La evocación de aquella lectura es pertinente porque su efecto es el que caracteriza la poética que la sostiene, atenta a producir una atmósfera de cámara de resonancia, demorada y arrebatada a la vez, densa y sombría, que va envolviendo a quien escucha, a quien lee. “Creo que supe desde muy temprano que la forma no era el límite, que había prolongaciones invisibles y visibles de esto que llamamos realidad”, enunciaba Olga Orozco. Una atmósfera y un mundo que aparecen perfectamente reconocibles ya en su primer libro, Desde lejos (1946), y que hasta el último publicado, Con esta boca, en este mundo (1994), no harán sino desenvolverse y afianzarse. Gracias al cuidado de Ana Becciú y con una luminosa introducción de Tamara Kamenszain, es posible ahora seguir esa trayectoria en sus nueve títulos, a los que la edición de la Poesía completa incorpora los últimos poemas no articulados en libro, y tres ensayos.

Enraizada en el romanticismo y el surrealismo, en la escritura de Olga Orozco el cuerpo, la memoria, la soledad, los ritos, la percepción y la autopercepción escindida, los sueños, la noche son territorios a los que se vuelve una vez y otra, pero es la muerte el verdadero núcleo generador. Que hemos de morir pertenece al saber común, pero en cada uno de nosotros ese hecho resuena de manera distinta y el modo en que resuena conforma nuestra vida; la obra de Olga Orozco se va haciendo, va creciendo en esa meditación, como un diálogo consigo misma (las múltiples figuras del yo) y con los otros, dentro de la conciencia.
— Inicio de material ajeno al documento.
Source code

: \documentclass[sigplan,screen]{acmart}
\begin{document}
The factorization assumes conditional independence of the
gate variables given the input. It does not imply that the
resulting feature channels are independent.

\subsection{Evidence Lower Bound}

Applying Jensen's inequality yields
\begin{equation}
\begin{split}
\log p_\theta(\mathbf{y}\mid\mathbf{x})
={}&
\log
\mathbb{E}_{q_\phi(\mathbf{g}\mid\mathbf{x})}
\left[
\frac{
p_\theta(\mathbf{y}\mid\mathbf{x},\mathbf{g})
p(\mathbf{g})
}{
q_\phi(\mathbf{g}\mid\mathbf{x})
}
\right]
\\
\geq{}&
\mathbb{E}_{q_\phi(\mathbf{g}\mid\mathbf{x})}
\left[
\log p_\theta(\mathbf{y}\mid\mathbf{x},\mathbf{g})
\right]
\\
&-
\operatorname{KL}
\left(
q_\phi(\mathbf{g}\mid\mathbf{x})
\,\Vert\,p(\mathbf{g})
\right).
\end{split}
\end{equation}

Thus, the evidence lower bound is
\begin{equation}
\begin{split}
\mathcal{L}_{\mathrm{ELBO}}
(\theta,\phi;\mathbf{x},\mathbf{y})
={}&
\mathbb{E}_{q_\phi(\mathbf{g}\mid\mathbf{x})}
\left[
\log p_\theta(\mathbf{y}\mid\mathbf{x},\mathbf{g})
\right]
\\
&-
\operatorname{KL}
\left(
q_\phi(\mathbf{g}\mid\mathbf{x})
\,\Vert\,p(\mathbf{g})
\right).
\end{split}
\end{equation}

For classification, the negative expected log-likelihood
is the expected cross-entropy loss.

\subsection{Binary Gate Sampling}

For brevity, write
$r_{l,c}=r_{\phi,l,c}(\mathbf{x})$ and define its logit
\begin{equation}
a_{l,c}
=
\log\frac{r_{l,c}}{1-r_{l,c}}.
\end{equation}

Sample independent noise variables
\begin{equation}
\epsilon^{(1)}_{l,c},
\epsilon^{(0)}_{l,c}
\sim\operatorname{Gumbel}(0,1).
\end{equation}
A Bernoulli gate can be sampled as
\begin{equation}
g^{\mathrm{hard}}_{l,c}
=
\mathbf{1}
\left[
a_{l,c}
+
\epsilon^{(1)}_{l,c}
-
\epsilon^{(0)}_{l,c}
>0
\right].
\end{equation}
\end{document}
La huella del surrealismo es impregnante y difusa, aparece en la dilatación natural operada en el campo de la conciencia –todas las zonas en sombra de las que apenas se sabe y que la constituyen– y en la relación con el mundo.

Su labor como poeta se ha ejercitado en hacer notar que las cosas, vistas de cerca y según y cómo, se transforman; que un gato, por ejemplo, es un gato y es más y es otra cosa (en Cantos a Berenice, libro que dedica a su gata muerta, es de toda evidencia). Lo mismo ocurre con la casa, con la madre, con el cuerpo y cada una de las partes del cuerpo; ocurre igual con la memoria y los objetos, reales, materiales, propios y enajenados. Así, la casa, que a lo largo de los libros es la casa y la infancia y la protección y la vida, irá haciéndose casa rodante que transporta la muerte y llega como su mensajera (“Estoy aquí para apagar las luces, para cerrar las puertas, / cuando vuelva por mí la casa en que te vas”). También el yo se vuelve del revés: “soy en este destiempo la irreal aparecida”, dice de sí la que aún vive. La proximidad de quienes ya no están, la disolución de los límites o fronteras entre mundos, los visitantes del sueño, el diálogo con las presencias del espíritu, tan reales, un tipo de conocimiento que es intuitivo y consistente y que se expande en lo fantasmal son distintivos de la poesía de Olga Orozco, su cantata sombría, el oscuro vértigo en que parece a veces perder pie.

Pero la construcción es potente y sólida; cada poema y cada libro, organizados; calibrados, peso y contrapeso en busca de armonía, de un equilibrio análogo al Sentido, correlato de un origen –Unidad o Luz–, que a la poeta le parecía en ocasiones –al modo neoplatónico o gnóstico– podía entrever. Son textos pautados en secuencias estróficas de firme articulación y frecuente estructura paralelística, enumerativa y amplificadora (con huella de Cernuda, y a veces un raro eco de Rulfo –como si con él hubiera compartido las inmensas extensiones en las que se oye el viento–), y con mecanismos formales (dramatización dialógica, largas interrogaciones, imperativo perentorio, contraposición y paradoja) que contribuyen a la temperatura tonal con que se identifica esta obra. También el aparente verso libre, el dilatado aliento de su peculiar versículo, está en realidad pautado por el rítmico fluir de endecasílabos y heptasílabos (propios de su habla natural, dijo en alguna entrevista la poeta, de su dicción respiratoria).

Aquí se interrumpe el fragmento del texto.